[Stored data entries]
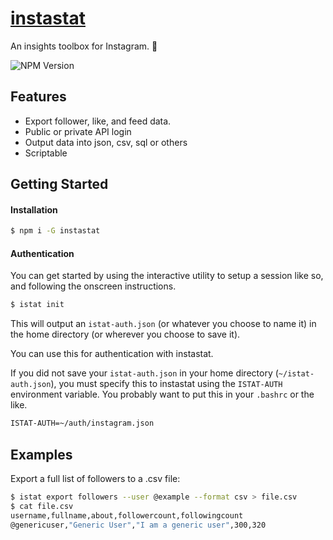 # [instastat](https://npmjs.com/instastat)

An insights toolbox for Instagram. 🔧

![NPM Version](https://img.shields.io/npm/v/instastat.svg)

## Features

  * Export follower, like, and feed data.
  * Public or private API login
  * Output data into json, csv, sql or others
  * Scriptable

## Getting Started

#### Installation

```bash
$ npm i -G instastat
```

#### Authentication

You can get started by using the interactive utility to setup a session like so, and following the onscreen instructions.

```bash
$ istat init
```

This will output an `istat-auth.json` (or whatever you choose to name it) in the home directory (or wherever you choose to save it).

You can use this for authentication with instastat.

If you did not save your `istat-auth.json` in your home directory (`~/istat-auth.json`), you must specify this to instastat using the `ISTAT-AUTH` environment variable. You probably want to put this in your `.bashrc` or the like.

```bash
ISTAT-AUTH=~/auth/instagram.json
```

## Examples

Export a full list of followers to a .csv file:

```bash
$ istat export followers --user @example --format csv > file.csv
$ cat file.csv
username,fullname,about,followercount,followingcount
@genericuser,"Generic User","I am a generic user",300,320
```
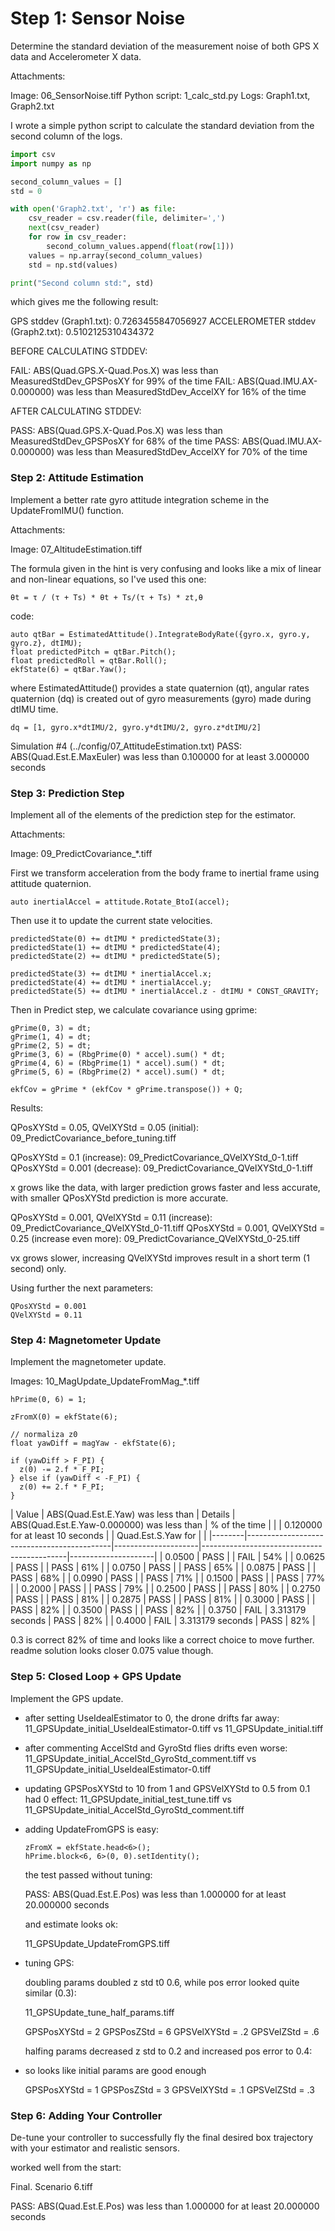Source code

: 
# Step 1: Sensor Noise
Determine the standard deviation of the measurement noise of both GPS X data and Accelerometer X data.

  Attachments:

  Image: 06_SensorNoise.tiff
  Python script: 1_calc_std.py
  Logs: Graph1.txt, Graph2.txt

  I wrote a simple python script to calculate the standard deviation from the second column of the logs.

  ```python
  import csv
  import numpy as np

  second_column_values = []
  std = 0

  with open('Graph2.txt', 'r') as file:
      csv_reader = csv.reader(file, delimiter=',')
      next(csv_reader)
      for row in csv_reader:
          second_column_values.append(float(row[1]))
      values = np.array(second_column_values)
      std = np.std(values)

  print("Second column std:", std)
  ```

  which gives me the following result:

  GPS stddev (Graph1.txt): 0.7263455847056927
  ACCELEROMETER stddev (Graph2.txt): 0.5102125310434372

  BEFORE CALCULATING STDDEV:

  FAIL: ABS(Quad.GPS.X-Quad.Pos.X) was less than MeasuredStdDev_GPSPosXY for 99% of the time
  FAIL: ABS(Quad.IMU.AX-0.000000) was less than MeasuredStdDev_AccelXY for 16% of the time

  AFTER CALCULATING STDDEV:

  PASS: ABS(Quad.GPS.X-Quad.Pos.X) was less than MeasuredStdDev_GPSPosXY for 68% of the time
  PASS: ABS(Quad.IMU.AX-0.000000) was less than MeasuredStdDev_AccelXY for 70% of the time


### Step 2: Attitude Estimation ###
Implement a better rate gyro attitude integration scheme in the UpdateFromIMU() function.

  Attachments:

  Image: 07_AltitudeEstimation.tiff

  The formula given in the hint is very confusing and looks like a mix of linear and non-linear equations, so I've used this one:

  ```
  θt = τ / (τ + Ts) * θt + Ts/(τ + Ts) * zt,θ
  ```

  code:

  ```
  auto qtBar = EstimatedAttitude().IntegrateBodyRate({gyro.x, gyro.y, gyro.z}, dtIMU);
  float predictedPitch = qtBar.Pitch();
  float predictedRoll = qtBar.Roll();
  ekfState(6) = qtBar.Yaw();
  ```

  where EstimatedAttitude() provides a state quaternion (qt), angular rates quaternion (dq) is created out of gyro measurements (gyro) made during dtIMU time.

  ```
  dq = [1, gyro.x*dtIMU/2​, gyro.y*dtIMU/2​, gyro.z*dtIMU/2​]
  ```

  Simulation #4 (../config/07_AttitudeEstimation.txt)
  PASS: ABS(Quad.Est.E.MaxEuler) was less than 0.100000 for at least 3.000000 seconds

### Step 3: Prediction Step ###
Implement all of the elements of the prediction step for the estimator.

  Attachments:

  Image: 09_PredictCovariance_*.tiff

  First we transform acceleration from the body frame to inertial frame using attitude quaternion.

  ```
  auto inertialAccel = attitude.Rotate_BtoI(accel);
  ```

  Then use it to update the current state velocities.

  ```
  predictedState(0) += dtIMU * predictedState(3);
  predictedState(1) += dtIMU * predictedState(4);
  predictedState(2) += dtIMU * predictedState(5);

  predictedState(3) += dtIMU * inertialAccel.x;
  predictedState(4) += dtIMU * inertialAccel.y;
  predictedState(5) += dtIMU * inertialAccel.z - dtIMU * CONST_GRAVITY;
  ```

  Then in Predict step, we calculate covariance using gprime:

  ```
  gPrime(0, 3) = dt;
  gPrime(1, 4) = dt;
  gPrime(2, 5) = dt;
  gPrime(3, 6) = (RbgPrime(0) * accel).sum() * dt;
  gPrime(4, 6) = (RbgPrime(1) * accel).sum() * dt;
  gPrime(5, 6) = (RbgPrime(2) * accel).sum() * dt;

  ekfCov = gPrime * (ekfCov * gPrime.transpose()) + Q;
  ```
  Results:

  QPosXYStd = 0.05, QVelXYStd = 0.05 (initial): 09_PredictCovariance_before_tuning.tiff

  QPosXYStd = 0.1 (increase): 09_PredictCovariance_QVelXYStd_0-1.tiff
  QPosXYStd = 0.001 (decrease): 09_PredictCovariance_QVelXYStd_0-1.tiff

  x grows like the data, with larger prediction grows faster and less accurate, with smaller QPosXYStd prediction is more accurate.

  QPosXYStd = 0.001, QVelXYStd = 0.11 (increase): 09_PredictCovariance_QVelXYStd_0-11.tiff
  QPosXYStd = 0.001, QVelXYStd = 0.25 (increase even more): 09_PredictCovariance_QVelXYStd_0-25.tiff

  vx grows slower, increasing QVelXYStd improves result in a short term (1 second) only.

  Using further the next parameters:

  ```
  QPosXYStd = 0.001
  QVelXYStd = 0.11
  ```

### Step 4: Magnetometer Update ###
Implement the magnetometer update.

  Images: 10_MagUpdate_UpdateFromMag_*.tiff

  ```
  hPrime(0, 6) = 1;

  zFromX(0) = ekfState(6);

  // normaliza z0
  float yawDiff = magYaw - ekfState(6);

  if (yawDiff > F_PI) {
    z(0) -= 2.f * F_PI;
  } else if (yawDiff < -F_PI) {
    z(0) += 2.f * F_PI;
  }
  ```

  | Value  | ABS(Quad.Est.E.Yaw) was less than          | Details             | ABS(Quad.Est.E.Yaw-0.000000) was less than | % of the time       |
  |        | 0.120000 for at least 10 seconds           |                     | Quad.Est.S.Yaw for                         |                     |
  |--------|--------------------------------------------|---------------------|--------------------------------------------|---------------------|
  | 0.0500 | PASS                                       |                     | FAIL                                       | 54%                 |
  | 0.0625 | PASS                                       |                     | PASS                                       | 61%                 |
  | 0.0750 | PASS                                       |                     | PASS                                       | 65%                 |
  | 0.0875 | PASS                                       |                     | PASS                                       | 68%                 |
  | 0.0990 | PASS                                       |                     | PASS                                       | 71%                 |
  | 0.1500 | PASS                                       |                     | PASS                                       | 77%                 |
  | 0.2000 | PASS                                       |                     | PASS                                       | 79%                 |
  | 0.2500 | PASS                                       |                     | PASS                                       | 80%                 |
  | 0.2750 | PASS                                       |                     | PASS                                       | 81%                 |
  | 0.2875 | PASS                                       |                     | PASS                                       | 81%                 |
  | 0.3000 | PASS                                       |                     | PASS                                       | 82%                 |
  | 0.3500 | PASS                                       |                     | PASS                                       | 82%                 |
  | 0.3750 | FAIL                                       | 3.313179 seconds    | PASS                                       | 82%                 |
  | 0.4000 | FAIL                                       | 3.313179 seconds    | PASS                                       | 82%                 |

  0.3 is correct 82% of time and looks like a correct choice to move further.
  readme solution looks closer 0.075 value though.


### Step 5: Closed Loop + GPS Update ###
Implement the GPS update.

  - after setting UseIdealEstimator to 0, the drone drifts far away:
    11_GPSUpdate_initial_UseIdealEstimator-0.tiff vs 11_GPSUpdate_initial.tiff

  - after commenting AccelStd and GyroStd flies drifts even worse:
    11_GPSUpdate_initial_AccelStd_GyroStd_comment.tiff vs 11_GPSUpdate_initial_UseIdealEstimator-0.tiff

  - updating GPSPosXYStd to 10 from 1 and GPSVelXYStd to 0.5 from 0.1 had 0 effect:
    11_GPSUpdate_initial_test_tune.tiff vs 11_GPSUpdate_initial_AccelStd_GyroStd_comment.tiff


  - adding UpdateFromGPS is easy:

    ```
    zFromX = ekfState.head<6>();
    hPrime.block<6, 6>(0, 0).setIdentity();
    ```

    the test passed without tuning:

    PASS: ABS(Quad.Est.E.Pos) was less than 1.000000 for at least 20.000000 seconds

    and estimate looks ok:

    11_GPSUpdate_UpdateFromGPS.tiff


  - tuning GPS:

    doubling params doubled z std t0 0.6, while pos error looked quite similar (0.3):

    11_GPSUpdate_tune_half_params.tiff

    GPSPosXYStd = 2
    GPSPosZStd = 6
    GPSVelXYStd = .2
    GPSVelZStd = .6

    halfing params decreased z std to 0.2 and increased pos error to 0.4:

  - so looks like initial params are good enough

    GPSPosXYStd = 1
    GPSPosZStd = 3
    GPSVelXYStd = .1
    GPSVelZStd = .3

### Step 6: Adding Your Controller ###
De-tune your controller to successfully fly the final desired box trajectory with your estimator and realistic sensors.

  worked well from the start:

  Final. Scenario 6.tiff

  PASS: ABS(Quad.Est.E.Pos) was less than 1.000000 for at least 20.000000 seconds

§ Exercise description
Would you print, exactly as written, every line above from the one holding "- after commenting" through the one holding "and estimate looks", with both included and no other lines?

§ The answer
  - after commenting AccelStd and GyroStd flies drifts even worse:
    11_GPSUpdate_initial_AccelStd_GyroStd_comment.tiff vs 11_GPSUpdate_initial_UseIdealEstimator-0.tiff

  - updating GPSPosXYStd to 10 from 1 and GPSVelXYStd to 0.5 from 0.1 had 0 effect:
    11_GPSUpdate_initial_test_tune.tiff vs 11_GPSUpdate_initial_AccelStd_GyroStd_comment.tiff


  - adding UpdateFromGPS is easy:

    ```
    zFromX = ekfState.head<6>();
    hPrime.block<6, 6>(0, 0).setIdentity();
    ```

    the test passed without tuning:

    PASS: ABS(Quad.Est.E.Pos) was less than 1.000000 for at least 20.000000 seconds

    and estimate looks ok:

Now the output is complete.